Publishers
Open Access and Non-APC Policy
Géneroos is an open access journal, so all content is available free of charge to users or their institutions. Users may read, download, copy, distribute, print, search, or publicly link to any of the texts published in the journal, or use them for any other legal purpose, as long as it is not for profit, the source is properly cited and the original publication is referred to, without prior permission from the editor or the author.
All texts published in Géneroos are registered under a Creative Commons 4.0 license: you can make use of the published material citing the source from which it comes, respecting the moral rights of each author and the content copied, but you are not authorized to use this material for commercial purposes.
Attribution-NonCommercial-ShareAlike 4.0 International (CC BY-NC-SA 4.0)
Additionally, the journal assumes the policy of not imposing charges for the processing of articles (NO APC). This means that authors do not incur expenses associated with editing, producing, or publishing their work in this journal. Since GénEroos is sponsored and financed by the University of Colima and does NOT charge any fee for the processing of articles (APC).
In this regard, the journal adheres to:
- Pacto Internacional de Derechos Económicos, Sociales y Culturales.
- Creative Commons.
- Iniciativa de Budapest para el Acceso Abierto.
- Declaración de Berlín sobre Acceso Abierto.
- Declaración de Bethesda sobre acceso abierto.
- Declaración de San Francisco sobre la Evaluación de la Investigación.
- Iniciativa Helsinki sobre multilingüismo en la comunicación científica.
- Directory of Open Access Journals. (DOAJ)

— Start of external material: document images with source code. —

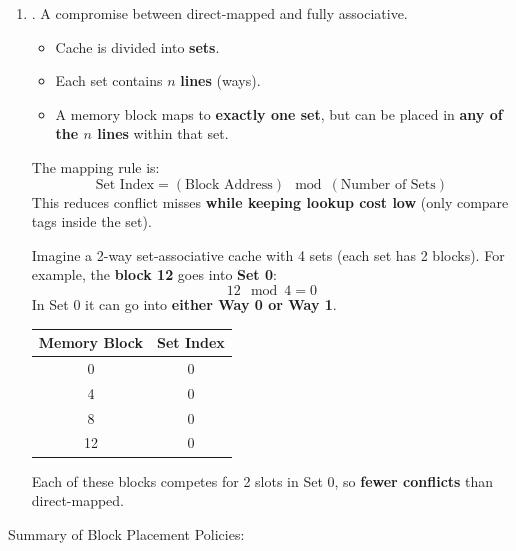 \begin{enumerate}
    \item {}. A compromise between direct-mapped and fully associative.
    \begin{itemize}
        \item Cache is divided into \textbf{sets}.
        \item Each set contains $n$ \textbf{lines} (ways).
        \item A memory block maps to \textbf{exactly one set}, but can be placed in \textbf{any of the $n$ lines} within that set.
    \end{itemize}
    The mapping rule is:
    \begin{equation}
        \text{Set Index} = \left(\text{Block Address}\right) \mod \left(\text{Number of Sets}\right)
    \end{equation}
    This reduces conflict misses \textbf{while keeping lookup cost low} (only compare tags inside the set).

    \begin{examplebox}
        Imagine a 2-way set-associative cache with 4 sets (each set has 2 blocks). For example, the \textbf{block 12} goes into \textbf{Set 0}:
        \begin{equation*}
            12 \mod 4 = 0
        \end{equation*}
        In Set 0 it can go into \textbf{either Way 0 or Way 1}.
        \begin{center}
            \begin{tabular}{@{} c | c @{}}
                \toprule
                Memory Block & Set Index \\
                \midrule
                0   & 0 \\
                4   & 0 \\
                8   & 0 \\
                12  & 0 \\
                \bottomrule
            \end{tabular}
        \end{center}
        Each of these blocks competes for 2 slots in Set 0, so \textbf{fewer conflicts} than direct-mapped.
    \end{examplebox}
\end{enumerate}
Summary of Block Placement Policies:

Open Access (OA) is free access to information and the unrestricted use of digital resources by all people. Any type of digital content can be published in open access: from texts and databases to software and audio, video and multimedia media.
A publication may be disseminated in open access if it meets the following conditions:
- It is possible to access its content freely and universally, at no cost to the reader, through the Internet or any other means;
- The author or copyright holder irrevocably grants all potential users the right to use, copy or distribute the content irrevocably and for an unlimited period of time, on the sole condition that due credit is given to the author;
- The full version of the content has been deposited, in an appropriate electronic format, in at least one internationally recognized open access repository and committed to open access. https://es.unesco.org/open-access/%C2%BFqu%C3%A9-es-acceso-abierto
Copyright Policy
- Authors will retain their copyright and guarantee the journal the right of first publication of their work. From the electronic version (e-ISSN: 2992-7862) of the journal (year 1, number 1, March-August 2023), all texts published in Géneroos will simultaneously be subject to the Creative Commons Attribution-NonCommercial-ShareAlike 4.0 International license. This license allows third parties to share the work, as long as its author and its first publication in this journal are indicated.
- Authorships may adopt other non-exclusive license agreements for the distribution of the published version of the work (e.g., deposit it in an institutional telematic file or publish it in a monographic volume) provided that the initial publication in this journal is indicated.
- Authors are allowed and encouraged to disseminate their work via the Internet (e.g., in institutional telematic archives or on their website) before and during the submission process, which can produce interesting exchanges and increase citations of the published work.
Self-archiving policy
- Authors may enter into other independent and additional contractual arrangements for the non-exclusive distribution of the version of the article published in this journal (e.g., including it in an institutional repository or publishing it in a book) provided that they clearly indicate that the work was first published in this journal.
- Authors are allowed and encouraged to publish their work on the Internet (e.g. on institutional or personal pages) after the review and publication process, as it can lead to productive exchanges and a greater and faster dissemination of the published work (see The Effect of Open Access).